Corrí a través de los callejones oscuros de Palermo, el aire fresco golpeando mi rostro mientras intentaba despejar mi mente. Maldecía mi decisión de confiar en Mancini; la traición dolía más que cualquier herida física. Cada paso que daba resonaba en mi mente como un recordatorio de mi imprudencia. Ahora, tenía claro que la lección era brutal: no podía fiarme de nadie, ni siquiera de aquellos que parecían ser leales.
Corría a duras penas, cada paso era un calvario y sentía la sangre tibia escurriendo por mi brazo herido. El ardor en mi herida me recordaba que la vida se estaba escapando de mí, con cada latido resonando en mis oídos como un tambor de guerra. No podía detenerme; sabía que, si me rendía, sería mi fin. Mis pensamientos se agolpaban, confusos, mientras intentaba encontrar la lógica en una situación que había pasado de ser un simple encuentro a un verdadero caos.
Las sombras de la noche comenzaron a envolverme mientras buscaba refugio. Sabía que Moretti no se detendría hasta verme muerto. Me dirigí hacia un callejón cerca de una universidad; ellos no se atreverían a enfrentarme en un área pública, al menos eso deseaba en este momento.
—Esta herida sangra mucho, he perdido el medio de comunicarme con Antonio.
Una vez dentro, me senté en el helado suelo y me di cuenta de que una bala me alcanzó; mi herida se veía profunda. Ojalá solamente haya sido un rozón, nada de importancia, pero mi situación era crítica; estaba saliendo mucha sangre. Traté de agarrar con fuerza mi brazo. Mi radio aún no funcionaba; será la mala suerte o esto ya estaba planeado desde antes. ¿Es que soy un estúpido, porque siempre confío en las personas equivocadas?
El sudor me empapaba la frente y mis piernas temblaban, exhaustas por el esfuerzo. La noche se cernía sobre la ciudad, un manto n***o que parecía absorber los sonidos y las luces, dejando solamente sombras inquietantes que parecían alargarse como dedos en busca de algo que atrapar.
Este lugar lo conocía, un refugio en tiempos de calma, pero esta noche se sentía diferente. Me apoyé contra una pared, jadeando y tratando de mantenerme despierto. La oscuridad empezaba a rodearme como un océano profundo, y cada sonido resonaba como un eco lejano, distorsionado y aterrador.

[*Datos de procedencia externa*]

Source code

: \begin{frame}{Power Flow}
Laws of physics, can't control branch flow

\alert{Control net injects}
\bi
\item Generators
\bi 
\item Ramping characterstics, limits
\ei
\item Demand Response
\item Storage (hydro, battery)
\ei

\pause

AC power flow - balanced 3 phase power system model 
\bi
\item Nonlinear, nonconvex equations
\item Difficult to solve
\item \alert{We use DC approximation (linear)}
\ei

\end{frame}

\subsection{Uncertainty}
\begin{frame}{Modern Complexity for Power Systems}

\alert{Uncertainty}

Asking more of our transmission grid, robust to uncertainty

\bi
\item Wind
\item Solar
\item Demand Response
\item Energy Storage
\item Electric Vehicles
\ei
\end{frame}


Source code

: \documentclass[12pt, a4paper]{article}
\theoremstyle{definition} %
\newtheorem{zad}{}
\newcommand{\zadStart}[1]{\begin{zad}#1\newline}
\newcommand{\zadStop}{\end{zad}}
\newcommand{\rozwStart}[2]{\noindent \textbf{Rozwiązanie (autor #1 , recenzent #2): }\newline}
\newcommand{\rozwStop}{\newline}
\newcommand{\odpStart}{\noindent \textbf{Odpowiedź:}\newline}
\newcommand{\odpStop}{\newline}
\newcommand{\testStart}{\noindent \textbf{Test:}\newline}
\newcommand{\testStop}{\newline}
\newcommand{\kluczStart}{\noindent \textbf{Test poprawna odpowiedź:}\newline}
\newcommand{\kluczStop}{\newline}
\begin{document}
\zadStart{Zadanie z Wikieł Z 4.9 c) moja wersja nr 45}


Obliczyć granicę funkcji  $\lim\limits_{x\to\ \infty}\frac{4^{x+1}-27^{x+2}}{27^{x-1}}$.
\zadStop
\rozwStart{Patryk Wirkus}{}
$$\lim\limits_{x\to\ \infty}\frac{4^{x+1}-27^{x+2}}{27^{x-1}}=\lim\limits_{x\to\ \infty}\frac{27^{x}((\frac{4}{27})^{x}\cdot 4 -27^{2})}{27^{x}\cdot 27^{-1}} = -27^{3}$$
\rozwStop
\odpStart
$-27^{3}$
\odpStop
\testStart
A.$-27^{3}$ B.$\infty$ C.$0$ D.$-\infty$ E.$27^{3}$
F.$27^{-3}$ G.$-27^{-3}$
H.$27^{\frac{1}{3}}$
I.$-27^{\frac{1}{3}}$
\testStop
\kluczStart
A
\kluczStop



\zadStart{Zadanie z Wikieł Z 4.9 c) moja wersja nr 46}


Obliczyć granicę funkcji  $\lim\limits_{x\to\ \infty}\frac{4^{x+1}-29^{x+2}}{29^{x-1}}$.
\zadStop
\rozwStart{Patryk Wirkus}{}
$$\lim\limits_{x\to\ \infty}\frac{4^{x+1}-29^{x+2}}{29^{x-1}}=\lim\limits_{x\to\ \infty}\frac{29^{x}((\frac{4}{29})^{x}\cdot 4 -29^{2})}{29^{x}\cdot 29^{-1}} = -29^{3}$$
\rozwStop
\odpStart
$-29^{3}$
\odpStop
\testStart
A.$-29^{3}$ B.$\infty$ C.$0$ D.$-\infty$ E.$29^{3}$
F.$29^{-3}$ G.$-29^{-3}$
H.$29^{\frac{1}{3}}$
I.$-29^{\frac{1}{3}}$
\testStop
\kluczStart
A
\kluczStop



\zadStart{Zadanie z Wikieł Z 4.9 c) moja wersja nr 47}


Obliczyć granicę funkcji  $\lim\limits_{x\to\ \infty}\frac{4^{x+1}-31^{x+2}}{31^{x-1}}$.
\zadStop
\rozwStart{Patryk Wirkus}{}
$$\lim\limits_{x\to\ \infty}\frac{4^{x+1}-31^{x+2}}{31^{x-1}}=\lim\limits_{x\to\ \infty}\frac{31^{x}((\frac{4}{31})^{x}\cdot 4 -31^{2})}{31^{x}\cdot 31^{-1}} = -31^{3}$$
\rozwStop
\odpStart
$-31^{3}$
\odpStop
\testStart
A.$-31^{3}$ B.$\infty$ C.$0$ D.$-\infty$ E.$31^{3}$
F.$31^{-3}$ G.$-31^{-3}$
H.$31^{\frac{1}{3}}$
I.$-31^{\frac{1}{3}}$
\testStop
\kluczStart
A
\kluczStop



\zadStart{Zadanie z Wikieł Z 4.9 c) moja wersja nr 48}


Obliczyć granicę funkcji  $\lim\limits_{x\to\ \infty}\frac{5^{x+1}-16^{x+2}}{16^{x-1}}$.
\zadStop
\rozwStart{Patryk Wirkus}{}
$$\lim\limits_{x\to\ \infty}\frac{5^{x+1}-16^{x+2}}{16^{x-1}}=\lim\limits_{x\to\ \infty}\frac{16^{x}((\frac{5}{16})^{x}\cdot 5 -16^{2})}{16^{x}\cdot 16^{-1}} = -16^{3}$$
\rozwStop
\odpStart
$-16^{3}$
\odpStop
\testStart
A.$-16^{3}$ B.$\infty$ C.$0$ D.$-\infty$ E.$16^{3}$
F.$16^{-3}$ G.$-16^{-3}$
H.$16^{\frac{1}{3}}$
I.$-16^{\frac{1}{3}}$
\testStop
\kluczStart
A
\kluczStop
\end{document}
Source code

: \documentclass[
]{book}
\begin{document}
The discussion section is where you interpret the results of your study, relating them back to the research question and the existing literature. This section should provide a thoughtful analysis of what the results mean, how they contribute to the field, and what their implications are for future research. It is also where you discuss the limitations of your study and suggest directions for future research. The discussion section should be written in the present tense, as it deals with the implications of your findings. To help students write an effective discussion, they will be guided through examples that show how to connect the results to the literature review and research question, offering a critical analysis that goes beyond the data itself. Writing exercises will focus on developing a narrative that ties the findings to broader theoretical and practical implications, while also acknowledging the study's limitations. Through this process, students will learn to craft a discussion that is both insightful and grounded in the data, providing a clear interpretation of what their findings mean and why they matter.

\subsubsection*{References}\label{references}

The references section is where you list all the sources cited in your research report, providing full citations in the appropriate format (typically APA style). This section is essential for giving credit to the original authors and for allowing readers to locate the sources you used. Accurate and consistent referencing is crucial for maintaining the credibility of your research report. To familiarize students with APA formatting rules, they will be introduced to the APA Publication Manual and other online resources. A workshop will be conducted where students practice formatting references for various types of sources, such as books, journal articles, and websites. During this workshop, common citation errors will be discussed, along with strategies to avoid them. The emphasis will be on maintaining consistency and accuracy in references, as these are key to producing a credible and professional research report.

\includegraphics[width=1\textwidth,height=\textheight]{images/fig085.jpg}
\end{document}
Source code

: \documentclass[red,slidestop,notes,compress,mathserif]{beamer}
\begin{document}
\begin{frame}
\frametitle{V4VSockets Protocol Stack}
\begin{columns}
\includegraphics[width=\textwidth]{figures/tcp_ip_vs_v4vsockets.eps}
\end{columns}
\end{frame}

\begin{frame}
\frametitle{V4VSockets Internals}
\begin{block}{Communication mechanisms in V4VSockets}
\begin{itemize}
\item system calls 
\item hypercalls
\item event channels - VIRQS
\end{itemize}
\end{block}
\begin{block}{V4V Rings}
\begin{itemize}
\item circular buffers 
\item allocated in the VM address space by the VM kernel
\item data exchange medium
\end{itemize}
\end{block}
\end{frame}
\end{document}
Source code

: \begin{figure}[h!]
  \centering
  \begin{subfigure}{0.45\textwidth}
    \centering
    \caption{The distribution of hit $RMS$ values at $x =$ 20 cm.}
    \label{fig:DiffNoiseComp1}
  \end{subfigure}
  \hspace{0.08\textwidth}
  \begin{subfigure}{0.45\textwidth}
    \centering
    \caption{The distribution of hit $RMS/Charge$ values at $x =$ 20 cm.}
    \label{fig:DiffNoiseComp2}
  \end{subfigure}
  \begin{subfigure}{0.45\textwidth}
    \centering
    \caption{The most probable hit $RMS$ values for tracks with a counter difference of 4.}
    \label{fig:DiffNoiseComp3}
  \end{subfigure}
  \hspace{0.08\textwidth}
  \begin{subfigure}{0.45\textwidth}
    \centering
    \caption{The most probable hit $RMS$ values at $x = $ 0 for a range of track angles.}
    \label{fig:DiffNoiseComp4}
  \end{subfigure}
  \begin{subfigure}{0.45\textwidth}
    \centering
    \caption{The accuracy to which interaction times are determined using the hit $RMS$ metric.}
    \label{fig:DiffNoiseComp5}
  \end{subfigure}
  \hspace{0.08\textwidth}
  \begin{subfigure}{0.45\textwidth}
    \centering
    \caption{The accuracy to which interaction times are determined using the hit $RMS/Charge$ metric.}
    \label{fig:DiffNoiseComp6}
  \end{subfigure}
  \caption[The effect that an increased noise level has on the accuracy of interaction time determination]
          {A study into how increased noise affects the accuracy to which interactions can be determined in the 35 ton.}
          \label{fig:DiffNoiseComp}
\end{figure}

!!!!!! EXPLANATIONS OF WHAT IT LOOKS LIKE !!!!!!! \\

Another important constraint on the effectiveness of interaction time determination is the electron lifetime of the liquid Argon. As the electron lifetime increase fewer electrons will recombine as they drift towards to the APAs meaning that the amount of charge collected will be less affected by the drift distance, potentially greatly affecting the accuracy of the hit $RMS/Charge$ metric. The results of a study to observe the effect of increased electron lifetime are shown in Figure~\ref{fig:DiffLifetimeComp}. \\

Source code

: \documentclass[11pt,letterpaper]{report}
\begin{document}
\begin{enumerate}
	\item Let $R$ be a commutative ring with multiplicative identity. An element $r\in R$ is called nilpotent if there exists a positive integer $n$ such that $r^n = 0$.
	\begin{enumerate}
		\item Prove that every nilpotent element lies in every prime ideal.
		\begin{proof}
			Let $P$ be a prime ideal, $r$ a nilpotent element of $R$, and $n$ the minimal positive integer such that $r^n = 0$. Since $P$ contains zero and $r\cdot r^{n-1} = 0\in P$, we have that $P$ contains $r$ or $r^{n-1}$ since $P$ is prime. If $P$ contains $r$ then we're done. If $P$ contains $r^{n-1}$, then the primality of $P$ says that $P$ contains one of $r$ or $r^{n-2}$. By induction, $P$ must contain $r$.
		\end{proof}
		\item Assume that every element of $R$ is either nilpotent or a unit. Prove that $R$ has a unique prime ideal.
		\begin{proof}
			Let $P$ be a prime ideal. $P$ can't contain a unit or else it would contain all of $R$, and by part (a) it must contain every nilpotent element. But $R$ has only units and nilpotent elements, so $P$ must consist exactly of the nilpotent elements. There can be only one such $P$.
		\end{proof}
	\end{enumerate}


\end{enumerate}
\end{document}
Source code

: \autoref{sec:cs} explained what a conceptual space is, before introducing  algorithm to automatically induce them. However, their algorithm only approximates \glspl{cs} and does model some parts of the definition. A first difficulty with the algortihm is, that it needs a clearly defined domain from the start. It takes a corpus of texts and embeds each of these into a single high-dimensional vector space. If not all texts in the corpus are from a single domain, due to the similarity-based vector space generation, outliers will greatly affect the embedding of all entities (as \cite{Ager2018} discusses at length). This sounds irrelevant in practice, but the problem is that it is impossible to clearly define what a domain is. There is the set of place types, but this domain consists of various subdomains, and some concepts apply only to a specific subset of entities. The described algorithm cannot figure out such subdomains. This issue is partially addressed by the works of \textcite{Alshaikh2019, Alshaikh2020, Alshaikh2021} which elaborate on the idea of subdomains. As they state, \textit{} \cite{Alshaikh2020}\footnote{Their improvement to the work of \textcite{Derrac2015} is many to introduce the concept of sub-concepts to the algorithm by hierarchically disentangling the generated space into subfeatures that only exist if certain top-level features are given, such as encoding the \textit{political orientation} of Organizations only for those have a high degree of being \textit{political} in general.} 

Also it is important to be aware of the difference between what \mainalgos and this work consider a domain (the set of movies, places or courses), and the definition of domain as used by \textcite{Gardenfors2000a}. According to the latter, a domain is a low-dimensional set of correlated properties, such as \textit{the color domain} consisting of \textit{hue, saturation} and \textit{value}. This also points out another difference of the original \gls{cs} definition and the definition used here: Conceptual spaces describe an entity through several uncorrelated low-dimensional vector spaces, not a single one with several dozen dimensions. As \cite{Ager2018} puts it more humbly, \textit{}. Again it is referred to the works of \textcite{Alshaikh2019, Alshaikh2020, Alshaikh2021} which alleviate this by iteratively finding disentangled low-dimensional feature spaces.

Justo cuando pensaba que no aguantaría más, escuché pasos ligeros. Una joven se acercó lentamente, probablemente atraída por los ruidos que había hecho al llegar. Sus ojos se encontraron con los míos y, al ver la sangre, su expresión se llenó de preocupación. La fragilidad de su figura contrastaba con la determinación que se dibujaba en su rostro.
—¿Estás bien? —preguntó, arrodillándose a mi lado.
No podía responder; el dolor que irradiaba desde mi brazo herido era tan intenso que me dejaba sin aliento. Sin pensarlo dos veces, la joven rasgó un pedazo de su vestido y comenzó a vendar mi herida con rapidez y cuidado. Sentí una mezcla de alivio y gratitud, pero también una gran vergüenza por haberme metido en esta situación. Su habilidad y determinación eran notables; sus manos eran firmes y precisas, un contraste con la vulnerabilidad que sentía.